Racial Profiling via Nextdoor.com - kanamekun
http://m.eastbayexpress.com/oakland/racial-profiling-via-nextdoorcom/Content?oid=4526919&showFullText=true
======
jcizzle
We recently deactivated our account. We were excited about the idea of being
able to informed of our entire neighborhood, not just our street. Instead, we
found out that in our neighborhood of 8000, there are about 50 crazies that
spend all day posting on Nextdoor, and everyone else had basically given up.
In the real human interactions I have with neighbors, 'How's the weather?' has
been replaced with 'Did you see that Nextdoor post? That was hilarious!'

Some gems in recent memory:

1\. Someone posted an urgent 'BOLO black men with what appears to be a weapon
or something to be used to break in to houses' accompanied by a picture of a
man with a rake. Another neighbor commented, "That's my landscaper and he's
been my landscaper for 10 years".

2\. A heated debate over tearing down old houses and replacing them with
bigger ones ended up with a guy crawling into someone's backyard, taking
pictures of their house, and posting them and critiquing their design choices
on the forum.

3\. A neighbor created a small sculpture of stacked stones, each stone being
about fist-sized.

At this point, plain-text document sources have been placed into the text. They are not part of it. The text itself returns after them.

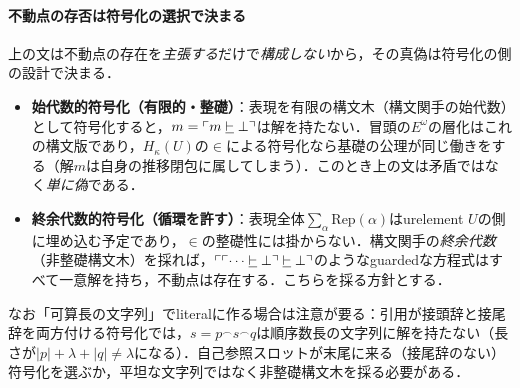 \documentclass[../../main-detail.tex]{subfiles}
\begin{document}
\paragraph{不動点の存否は符号化の選択で決まる}
上の文は不動点の存在を\emph{主張する}だけで\emph{構成しない}から，その真偽は符号化の側の設計で決まる．
\begin{itemize}
    \item \textbf{始代数的符号化（有限的・整礎）}：表現を有限の構文木（構文関手の始代数）として符号化すると，$m = \qquote{m \uvdash \bot}$は解を持たない．冒頭の$E^\omega$の層化はこれの構文版であり，$H_\kappa(U)$の$\in$による符号化なら基礎の公理が同じ働きをする（解$m$は自身の推移閉包に属してしまう）．このとき上の文は矛盾ではなく\emph{単に偽}である．
    \item \textbf{終余代数的符号化（循環を許す）}：表現全体$\sum_\alpha \mathrm{Rep}(\alpha)$はurelement $U$の側に埋め込む予定であり，$\in$の整礎性には掛からない．構文関手の\emph{終余代数}（非整礎構文木）を採れば，$\qquote{\qquote{\cdots \uvdash \bot}\uvdash\bot}$のようなguardedな方程式はすべて一意解を持ち，不動点は存在する．こちらを採る方針とする．
\end{itemize}
\begin{remark}
なお「可算長の文字列」でliteralに作る場合は注意が要る：引用が接頭辞と接尾辞を両方付ける符号化では，$s = p^\frown s^\frown q$は順序数長の文字列に解を持たない（長さが$|p|+\lambda+|q| \neq \lambda$になる）．自己参照スロットが末尾に来る（接尾辞のない）符号化を選ぶか，平坦な文字列ではなく非整礎構文木を採る必要がある．
\end{remark}
\end{document}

Another neighbor posted photographs and personal
information, asking that he take the stones down, because if they fell on a
kid, he would sue him.

4\. Multiple occurrences where someone posted 'surveillance' video of dog poop
not being cleaned up, which always resulted in another neighbor identifying
the dog owner, and the dog owner almost always being an elderly woman, who
embarrassingly had to indicate she ran out of poop bags but went back later to
clean it up.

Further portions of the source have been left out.